Mary Ann in Autumn
- US first edition cover
- Author: Armistead Maupin
- Audio read by: Armistead Maupin
- Language: English
- Series: Tales of the City
- Genre: Novel
- Published: 2010
- Publisher: HarperCollins
- Publication place: United States
- Media type: Print (Hardcover)
- Pages: 304
- ISBN: 0-06-147088-0
- Preceded by: Michael Tolliver Lives
- Followed by: The Days of Anna Madrigal

= Mary Ann in Autumn =

2010 novel by Armistead Maupin

Mary Ann in Autumn (2010) is the eighth book in the Tales of the City series by San Francisco novelist Armistead Maupin. It was released on November 2, 2010.

==Premise==
Mary Ann Singleton, now in her late fifties, returns from New York City with a reason to seek support and a secret that she needs to share with Michael 'Mouse' Tolliver.

== Plot summary ==
Mary Ann Singleton Carruthers flees her luxurious life in Darien, Connecticut for San Francisco, seeking solace from old friend Michael Tolliver.
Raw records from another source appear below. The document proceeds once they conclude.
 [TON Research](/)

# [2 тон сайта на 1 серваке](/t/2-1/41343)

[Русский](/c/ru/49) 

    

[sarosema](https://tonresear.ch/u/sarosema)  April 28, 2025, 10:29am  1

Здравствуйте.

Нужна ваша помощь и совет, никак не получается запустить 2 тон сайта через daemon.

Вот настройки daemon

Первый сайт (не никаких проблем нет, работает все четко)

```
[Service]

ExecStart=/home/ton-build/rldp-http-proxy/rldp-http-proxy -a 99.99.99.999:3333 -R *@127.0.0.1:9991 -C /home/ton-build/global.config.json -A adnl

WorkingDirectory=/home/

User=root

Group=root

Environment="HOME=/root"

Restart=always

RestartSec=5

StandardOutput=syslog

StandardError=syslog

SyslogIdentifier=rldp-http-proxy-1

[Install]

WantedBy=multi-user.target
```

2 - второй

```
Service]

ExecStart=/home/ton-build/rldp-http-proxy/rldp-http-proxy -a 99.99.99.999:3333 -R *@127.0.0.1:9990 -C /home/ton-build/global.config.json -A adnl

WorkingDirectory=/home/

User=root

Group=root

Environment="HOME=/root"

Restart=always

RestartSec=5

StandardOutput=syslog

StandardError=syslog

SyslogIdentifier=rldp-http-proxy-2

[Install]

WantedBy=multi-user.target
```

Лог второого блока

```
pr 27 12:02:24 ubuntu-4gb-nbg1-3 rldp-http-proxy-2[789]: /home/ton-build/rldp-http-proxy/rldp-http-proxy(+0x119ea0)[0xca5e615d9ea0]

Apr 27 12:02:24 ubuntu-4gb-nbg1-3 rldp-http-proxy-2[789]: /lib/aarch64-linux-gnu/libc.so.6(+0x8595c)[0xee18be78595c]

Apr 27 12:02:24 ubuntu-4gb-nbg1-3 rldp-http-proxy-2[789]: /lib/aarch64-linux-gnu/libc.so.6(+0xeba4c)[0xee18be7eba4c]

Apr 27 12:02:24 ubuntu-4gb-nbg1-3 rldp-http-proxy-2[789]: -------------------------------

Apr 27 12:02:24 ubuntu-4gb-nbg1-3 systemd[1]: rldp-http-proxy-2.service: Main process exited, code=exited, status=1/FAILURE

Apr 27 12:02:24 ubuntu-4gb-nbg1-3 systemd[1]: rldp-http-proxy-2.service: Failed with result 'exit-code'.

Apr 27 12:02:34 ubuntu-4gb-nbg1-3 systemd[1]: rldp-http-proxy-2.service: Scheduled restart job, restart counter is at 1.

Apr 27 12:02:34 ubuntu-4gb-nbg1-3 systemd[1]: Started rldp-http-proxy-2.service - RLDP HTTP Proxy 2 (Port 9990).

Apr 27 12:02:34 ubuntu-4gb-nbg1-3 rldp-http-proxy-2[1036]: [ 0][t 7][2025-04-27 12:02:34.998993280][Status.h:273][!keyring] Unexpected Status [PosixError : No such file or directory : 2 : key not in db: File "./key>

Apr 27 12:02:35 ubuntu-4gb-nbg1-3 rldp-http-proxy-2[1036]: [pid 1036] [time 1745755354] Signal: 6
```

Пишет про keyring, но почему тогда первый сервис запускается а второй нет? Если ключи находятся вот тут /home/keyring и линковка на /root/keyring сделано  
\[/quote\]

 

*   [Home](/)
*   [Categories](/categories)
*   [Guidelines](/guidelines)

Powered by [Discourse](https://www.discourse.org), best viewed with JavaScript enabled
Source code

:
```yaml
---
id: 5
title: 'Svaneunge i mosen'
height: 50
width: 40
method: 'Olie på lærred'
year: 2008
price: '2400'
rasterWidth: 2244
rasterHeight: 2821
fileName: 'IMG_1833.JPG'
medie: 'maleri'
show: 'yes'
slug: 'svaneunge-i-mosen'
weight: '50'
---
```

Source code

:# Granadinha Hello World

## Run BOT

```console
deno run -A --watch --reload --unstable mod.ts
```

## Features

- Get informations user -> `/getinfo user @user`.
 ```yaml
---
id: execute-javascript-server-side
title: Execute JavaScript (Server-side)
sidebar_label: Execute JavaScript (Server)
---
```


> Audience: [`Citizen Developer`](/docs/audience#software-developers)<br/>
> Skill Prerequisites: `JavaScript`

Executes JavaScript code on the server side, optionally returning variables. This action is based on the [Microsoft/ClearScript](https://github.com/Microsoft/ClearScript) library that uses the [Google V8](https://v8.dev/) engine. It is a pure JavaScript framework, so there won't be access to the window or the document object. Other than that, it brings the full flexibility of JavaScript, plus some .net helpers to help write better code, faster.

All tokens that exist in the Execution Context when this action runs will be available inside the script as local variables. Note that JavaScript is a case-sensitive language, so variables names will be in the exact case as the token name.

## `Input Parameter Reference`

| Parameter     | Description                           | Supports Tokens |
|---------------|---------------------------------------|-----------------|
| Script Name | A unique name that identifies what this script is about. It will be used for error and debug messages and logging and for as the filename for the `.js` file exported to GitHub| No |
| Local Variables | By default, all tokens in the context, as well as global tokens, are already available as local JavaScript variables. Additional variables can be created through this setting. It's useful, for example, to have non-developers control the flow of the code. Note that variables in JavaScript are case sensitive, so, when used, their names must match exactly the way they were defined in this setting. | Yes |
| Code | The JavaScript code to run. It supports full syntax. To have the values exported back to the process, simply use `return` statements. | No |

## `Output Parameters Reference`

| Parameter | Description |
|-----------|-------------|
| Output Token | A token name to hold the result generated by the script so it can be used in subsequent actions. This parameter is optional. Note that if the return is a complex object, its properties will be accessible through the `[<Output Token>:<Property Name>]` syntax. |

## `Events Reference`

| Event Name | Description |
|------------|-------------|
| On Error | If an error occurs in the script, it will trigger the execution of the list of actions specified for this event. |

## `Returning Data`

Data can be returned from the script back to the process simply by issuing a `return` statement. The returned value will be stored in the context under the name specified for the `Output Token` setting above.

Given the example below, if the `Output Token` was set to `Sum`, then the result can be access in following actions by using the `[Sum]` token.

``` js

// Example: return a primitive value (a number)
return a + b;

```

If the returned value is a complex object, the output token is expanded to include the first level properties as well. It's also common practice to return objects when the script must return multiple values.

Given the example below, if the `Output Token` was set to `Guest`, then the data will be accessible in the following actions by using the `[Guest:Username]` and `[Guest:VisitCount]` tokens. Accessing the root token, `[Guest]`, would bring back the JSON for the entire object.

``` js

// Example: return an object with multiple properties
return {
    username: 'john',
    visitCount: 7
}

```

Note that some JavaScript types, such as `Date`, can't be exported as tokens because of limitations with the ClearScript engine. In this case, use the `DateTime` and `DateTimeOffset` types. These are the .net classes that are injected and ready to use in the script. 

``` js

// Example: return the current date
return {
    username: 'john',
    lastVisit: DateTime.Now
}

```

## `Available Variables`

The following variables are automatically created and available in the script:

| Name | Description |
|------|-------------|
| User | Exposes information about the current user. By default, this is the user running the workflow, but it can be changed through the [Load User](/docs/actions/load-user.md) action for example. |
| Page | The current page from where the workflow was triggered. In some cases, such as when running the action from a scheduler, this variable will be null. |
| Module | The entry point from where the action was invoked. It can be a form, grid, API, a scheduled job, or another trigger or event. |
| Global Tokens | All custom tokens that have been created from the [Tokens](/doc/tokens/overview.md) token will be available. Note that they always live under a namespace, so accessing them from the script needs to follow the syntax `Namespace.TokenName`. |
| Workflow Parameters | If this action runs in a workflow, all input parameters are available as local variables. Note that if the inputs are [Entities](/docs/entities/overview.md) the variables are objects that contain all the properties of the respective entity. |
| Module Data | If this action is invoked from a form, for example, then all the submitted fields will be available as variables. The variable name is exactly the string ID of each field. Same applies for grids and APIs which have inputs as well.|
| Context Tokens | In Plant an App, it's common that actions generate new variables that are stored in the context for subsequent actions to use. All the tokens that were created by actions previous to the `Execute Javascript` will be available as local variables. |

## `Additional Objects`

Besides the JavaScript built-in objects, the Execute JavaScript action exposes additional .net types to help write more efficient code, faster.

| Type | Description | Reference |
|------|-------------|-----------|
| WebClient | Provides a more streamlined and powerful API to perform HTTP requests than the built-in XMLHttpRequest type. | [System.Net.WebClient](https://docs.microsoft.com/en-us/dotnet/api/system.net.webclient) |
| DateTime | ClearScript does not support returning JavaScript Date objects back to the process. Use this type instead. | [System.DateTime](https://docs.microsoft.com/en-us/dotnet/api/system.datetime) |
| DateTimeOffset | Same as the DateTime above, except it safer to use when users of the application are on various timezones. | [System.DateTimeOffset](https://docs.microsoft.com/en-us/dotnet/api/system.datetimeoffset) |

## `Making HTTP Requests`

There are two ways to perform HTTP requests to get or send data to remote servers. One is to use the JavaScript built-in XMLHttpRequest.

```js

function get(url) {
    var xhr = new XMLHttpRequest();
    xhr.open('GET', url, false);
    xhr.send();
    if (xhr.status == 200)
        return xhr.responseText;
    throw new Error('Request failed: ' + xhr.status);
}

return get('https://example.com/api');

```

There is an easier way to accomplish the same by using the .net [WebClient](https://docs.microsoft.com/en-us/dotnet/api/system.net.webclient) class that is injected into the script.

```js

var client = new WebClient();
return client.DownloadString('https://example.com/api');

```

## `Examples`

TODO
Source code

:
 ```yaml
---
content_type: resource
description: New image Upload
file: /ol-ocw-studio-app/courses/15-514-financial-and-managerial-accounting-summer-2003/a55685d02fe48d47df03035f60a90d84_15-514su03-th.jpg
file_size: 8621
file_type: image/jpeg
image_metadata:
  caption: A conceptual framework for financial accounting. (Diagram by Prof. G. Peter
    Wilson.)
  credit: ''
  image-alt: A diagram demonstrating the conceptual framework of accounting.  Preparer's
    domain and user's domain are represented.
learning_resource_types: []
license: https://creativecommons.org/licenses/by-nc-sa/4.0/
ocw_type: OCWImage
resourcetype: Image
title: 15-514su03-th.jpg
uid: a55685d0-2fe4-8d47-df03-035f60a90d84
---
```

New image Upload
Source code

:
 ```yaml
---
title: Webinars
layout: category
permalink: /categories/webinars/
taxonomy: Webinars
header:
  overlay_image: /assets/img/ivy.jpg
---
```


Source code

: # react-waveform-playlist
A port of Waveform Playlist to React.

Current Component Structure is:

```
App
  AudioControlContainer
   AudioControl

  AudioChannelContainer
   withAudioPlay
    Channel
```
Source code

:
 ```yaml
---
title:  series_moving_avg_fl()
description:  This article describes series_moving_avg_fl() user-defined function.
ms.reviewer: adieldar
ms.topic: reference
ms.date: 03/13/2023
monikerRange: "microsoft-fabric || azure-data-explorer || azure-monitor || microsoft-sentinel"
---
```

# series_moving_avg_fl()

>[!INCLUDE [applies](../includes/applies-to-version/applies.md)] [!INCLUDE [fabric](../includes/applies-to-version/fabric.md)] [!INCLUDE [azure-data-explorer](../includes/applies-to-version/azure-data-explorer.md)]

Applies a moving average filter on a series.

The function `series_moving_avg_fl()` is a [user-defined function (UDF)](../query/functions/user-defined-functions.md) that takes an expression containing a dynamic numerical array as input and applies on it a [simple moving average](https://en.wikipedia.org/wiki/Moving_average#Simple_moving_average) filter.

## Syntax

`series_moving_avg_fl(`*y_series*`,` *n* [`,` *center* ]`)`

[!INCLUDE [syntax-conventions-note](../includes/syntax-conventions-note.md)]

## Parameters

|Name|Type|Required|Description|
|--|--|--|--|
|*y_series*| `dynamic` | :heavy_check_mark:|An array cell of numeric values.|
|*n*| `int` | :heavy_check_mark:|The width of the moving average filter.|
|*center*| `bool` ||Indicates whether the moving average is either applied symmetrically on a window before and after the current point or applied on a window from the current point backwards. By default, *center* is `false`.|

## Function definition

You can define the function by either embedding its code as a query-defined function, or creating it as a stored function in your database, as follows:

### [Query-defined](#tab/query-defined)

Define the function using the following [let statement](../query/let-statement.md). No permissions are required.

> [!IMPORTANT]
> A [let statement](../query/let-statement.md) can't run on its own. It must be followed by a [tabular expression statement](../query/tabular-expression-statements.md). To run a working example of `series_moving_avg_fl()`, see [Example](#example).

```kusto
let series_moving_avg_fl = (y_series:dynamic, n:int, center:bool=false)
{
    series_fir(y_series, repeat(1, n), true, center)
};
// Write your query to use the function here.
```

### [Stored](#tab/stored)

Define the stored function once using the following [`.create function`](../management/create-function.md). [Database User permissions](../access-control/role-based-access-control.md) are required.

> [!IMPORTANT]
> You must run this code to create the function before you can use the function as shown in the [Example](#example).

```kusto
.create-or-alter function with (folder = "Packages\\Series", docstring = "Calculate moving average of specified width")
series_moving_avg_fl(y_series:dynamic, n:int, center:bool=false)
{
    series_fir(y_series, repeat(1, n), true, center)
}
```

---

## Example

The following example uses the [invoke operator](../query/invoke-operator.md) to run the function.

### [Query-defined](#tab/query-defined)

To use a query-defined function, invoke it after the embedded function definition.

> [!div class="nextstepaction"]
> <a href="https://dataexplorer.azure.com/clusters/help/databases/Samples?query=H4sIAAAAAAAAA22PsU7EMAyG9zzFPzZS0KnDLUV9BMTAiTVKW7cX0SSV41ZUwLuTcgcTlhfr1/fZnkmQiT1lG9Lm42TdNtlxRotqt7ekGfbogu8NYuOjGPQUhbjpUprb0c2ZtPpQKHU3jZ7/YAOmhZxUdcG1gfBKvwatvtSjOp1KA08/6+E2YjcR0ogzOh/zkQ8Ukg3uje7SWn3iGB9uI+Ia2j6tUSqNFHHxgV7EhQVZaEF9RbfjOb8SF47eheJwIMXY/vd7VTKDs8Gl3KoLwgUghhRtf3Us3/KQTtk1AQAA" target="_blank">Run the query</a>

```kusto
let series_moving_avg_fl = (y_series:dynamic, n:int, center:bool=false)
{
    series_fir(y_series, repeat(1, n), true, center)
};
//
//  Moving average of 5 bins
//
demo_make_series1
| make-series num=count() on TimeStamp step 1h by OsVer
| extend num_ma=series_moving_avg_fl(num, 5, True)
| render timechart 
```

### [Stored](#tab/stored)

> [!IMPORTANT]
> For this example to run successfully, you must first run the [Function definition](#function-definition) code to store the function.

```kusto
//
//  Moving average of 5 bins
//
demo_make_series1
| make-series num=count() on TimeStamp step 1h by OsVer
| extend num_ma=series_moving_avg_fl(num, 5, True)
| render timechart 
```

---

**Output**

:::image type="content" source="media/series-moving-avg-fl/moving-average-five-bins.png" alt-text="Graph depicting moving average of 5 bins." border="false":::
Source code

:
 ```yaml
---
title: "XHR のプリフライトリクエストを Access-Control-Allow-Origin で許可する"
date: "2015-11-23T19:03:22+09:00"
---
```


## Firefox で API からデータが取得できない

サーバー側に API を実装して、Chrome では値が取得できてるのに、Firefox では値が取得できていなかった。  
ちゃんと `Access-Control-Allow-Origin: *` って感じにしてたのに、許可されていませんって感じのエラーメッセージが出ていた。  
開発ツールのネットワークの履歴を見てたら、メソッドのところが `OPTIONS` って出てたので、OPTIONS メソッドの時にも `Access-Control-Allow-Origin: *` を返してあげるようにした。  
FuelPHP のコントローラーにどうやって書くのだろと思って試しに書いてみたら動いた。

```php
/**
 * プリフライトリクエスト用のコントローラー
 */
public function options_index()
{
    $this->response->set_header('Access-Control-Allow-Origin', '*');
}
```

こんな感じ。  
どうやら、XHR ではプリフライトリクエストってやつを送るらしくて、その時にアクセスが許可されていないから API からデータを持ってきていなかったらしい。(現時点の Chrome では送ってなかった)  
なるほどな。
Reeling from both ill health and her husband's infidelity, she asks Michael if she can stay in his guest cottage while she recuperates.

Meanwhile, other former Barbary Lane residents show up in the novel: Mary Ann's adoptive daughter Shawna is a popular sex blogger and is dating Otto, a clown; Anna Madrigal has mostly recovered from the stroke she had in Michael Tolliver Lives; Michael's assistant, Jake Greenleaf, wrestles with his attraction to a closeted Mormon missionary who is involved in the movement to "cure" homosexuals; and Jake, a trans man, despairs of ever saving enough money to pay for surgery. Ironically, his dream of having a hysterectomy is the same nightmare that Mary Ann is facing.

As the novel progresses, Dede and D'Orothea show up to help Mary Ann with her recuperation, Shawna befriends a homeless junkie prostitute, Jake makes a startling discovery, and a threat from the past comes back to haunt the former Barbary Lane residents.